Research questions environmental safety of flame retardant
A study by VIMS graduate student researcher Mark La Guardia provides new evidence of the release and environmental accumulation of a common flame-retardant chemical. His findings come in light of a recent voluntary decision by the main U.S. manufacturer of two other closely related and widely used flame retardants to discontinue their production.
La Guardia is a graduate student under Professor Dr. Rob Hale in VIMS’ Department of Environmental and Aquatic Animal Health. Hale is a leading expert on the environmental fate and effects of polybrominated diphenyl ethers (PBDEs), a class of chemicals added to many household foam and plastic products to reduce their flammability.
The Great Lakes Chemical Corporation will stop making the PBDE flame retardants known as Penta and Octa by December 2004, based on growing evidence that the chemicals are toxic, persist in the environment, bioaccumulate, and that people are being exposed. Scientists at VIMS and elsewhere have detected rising levels of these compounds in fish, sewage sludge, and human breast milk.
La Guardia’s research deals with the third member of the PBDE family, known as Deca, which is the most widely used PBDE flame retardant in the world. Until recently, most researchers thought that Deca—unlike Penta and Octa—posed relatively little environmental risk.

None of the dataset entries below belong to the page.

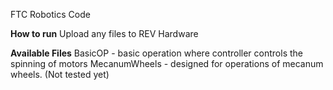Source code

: FTC Robotics Code

**How to run**
Upload any files to REV Hardware

**Available Files**
BasicOP - basic operation where controller controls the spinning of motors
MecanumWheels - designed for operations of mecanum wheels. (Not tested yet)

That’s because they believed Deca was not in a form readily available to organisms, knew of no obvious pathways by which the compound could enter the environment, and because it was considered non-toxic.
But La Guardia’s findings add to a growing body of evidence that Deca is entering natural systems in large amounts and may breakdown to more toxic and bioaccumulative products. These products may impact normal development of the nervous system, which may, in turn, affect memory and learning in young animals, including humans.
In his study of a freshwater mid-Atlantic stream, La Guardia found extremely high concentrations of Deca, although the exact source of the compound remains unknown. He also found that the stream’s sunfish are taking up BDE-209, the main com- pound in Deca, and appear to be breaking it down into other, more hazardous PBDE compounds.
La Guardia notes that “Deca is in the environment, it’s in fish, and it may be breaking down into other PBDE compounds with suspected health risks.”
La Guardia presented his findings at the annual meeting of the Society of Toxicology and Environmental Chemistry (SETAC) in Austin, TX in early November.